* Exercise goal *
All pictures should be dropped, and only the lines from the top of the entries below through the line containing "One important thing" repeated exactly, both ends included.
=== Section Start ===
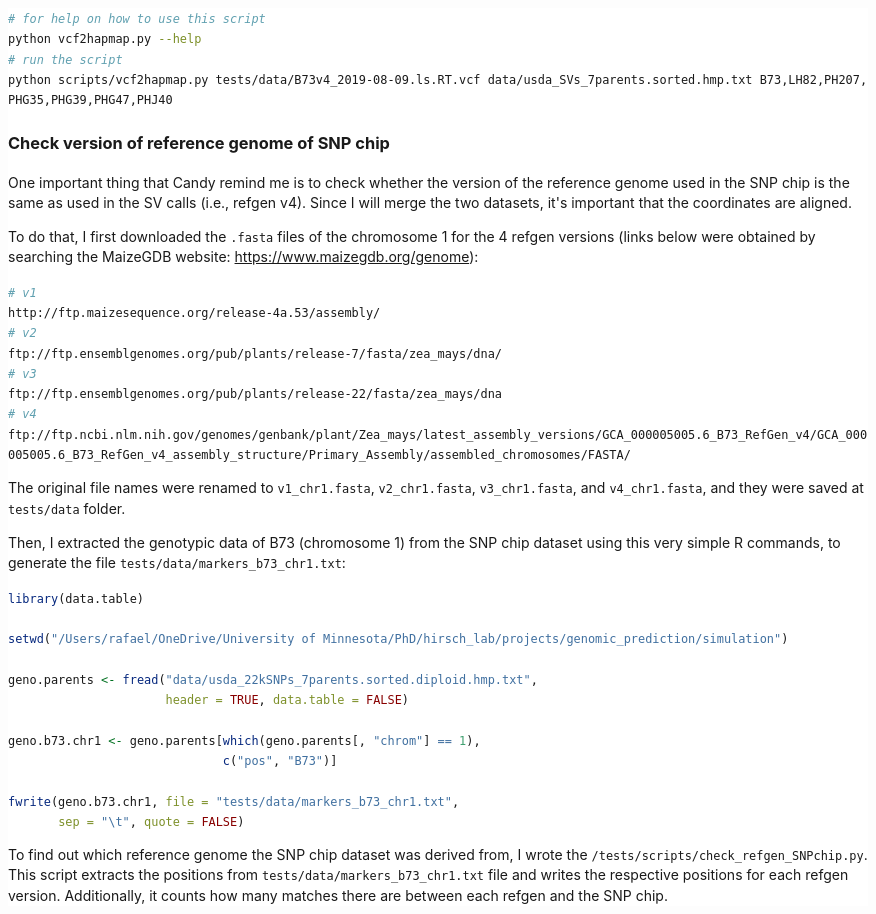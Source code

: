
 ```bash
# for help on how to use this script
python vcf2hapmap.py --help
# run the script
python scripts/vcf2hapmap.py tests/data/B73v4_2019-08-09.ls.RT.vcf data/usda_SVs_7parents.sorted.hmp.txt B73,LH82,PH207,PHG35,PHG39,PHG47,PHJ40
```


### Check version of reference genome of SNP chip

One important thing that Candy remind me is to check whether the version of the reference genome used in the SNP chip is the same as used in the SV calls (i.e., refgen v4). Since I will merge the two datasets, it's important that the coordinates are aligned.

To do that, I first downloaded the `.fasta` files of the chromosome 1 for the 4 refgen versions (links below were obtained by searching the MaizeGDB website: <https://www.maizegdb.org/genome>):

```bash
# v1
http://ftp.maizesequence.org/release-4a.53/assembly/
# v2
ftp://ftp.ensemblgenomes.org/pub/plants/release-7/fasta/zea_mays/dna/
# v3
ftp://ftp.ensemblgenomes.org/pub/plants/release-22/fasta/zea_mays/dna
# v4
ftp://ftp.ncbi.nlm.nih.gov/genomes/genbank/plant/Zea_mays/latest_assembly_versions/GCA_000005005.6_B73_RefGen_v4/GCA_000005005.6_B73_RefGen_v4_assembly_structure/Primary_Assembly/assembled_chromosomes/FASTA/
```

The original file names were renamed to `v1_chr1.fasta`, `v2_chr1.fasta`, `v3_chr1.fasta`, and `v4_chr1.fasta`, and they were saved at `tests/data` folder.

Then, I extracted the genotypic data of B73 (chromosome 1) from the SNP chip dataset using this very simple R commands, to generate the file `tests/data/markers_b73_chr1.txt`:

```r
library(data.table)

setwd("/Users/rafael/OneDrive/University of Minnesota/PhD/hirsch_lab/projects/genomic_prediction/simulation")

geno.parents <- fread("data/usda_22kSNPs_7parents.sorted.diploid.hmp.txt",
                      header = TRUE, data.table = FALSE)

geno.b73.chr1 <- geno.parents[which(geno.parents[, "chrom"] == 1),
                              c("pos", "B73")]

fwrite(geno.b73.chr1, file = "tests/data/markers_b73_chr1.txt",
       sep = "\t", quote = FALSE)
```

To find out which reference genome the SNP chip dataset was derived from, I wrote the `/tests/scripts/check_refgen_SNPchip.py`. This script extracts the positions from `tests/data/markers_b73_chr1.txt` file and writes the respective positions for each refgen version. Additionally, it counts how many matches there are between each refgen and the SNP chip.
=== Section End ===
* Result of the exercise *
Source code

:
 ```bash
# for help on how to use this script
python vcf2hapmap.py --help
# run the script
python scripts/vcf2hapmap.py tests/data/B73v4_2019-08-09.ls.RT.vcf data/usda_SVs_7parents.sorted.hmp.txt B73,LH82,PH207,PHG35,PHG39,PHG47,PHJ40
```


### Check version of reference genome of SNP chip

One important thing that Candy remind me is to check whether the version of the reference genome used in the SNP chip is the same as used in the SV calls (i.e., refgen v4). Since I will merge the two datasets, it's important that the coordinates are aligned.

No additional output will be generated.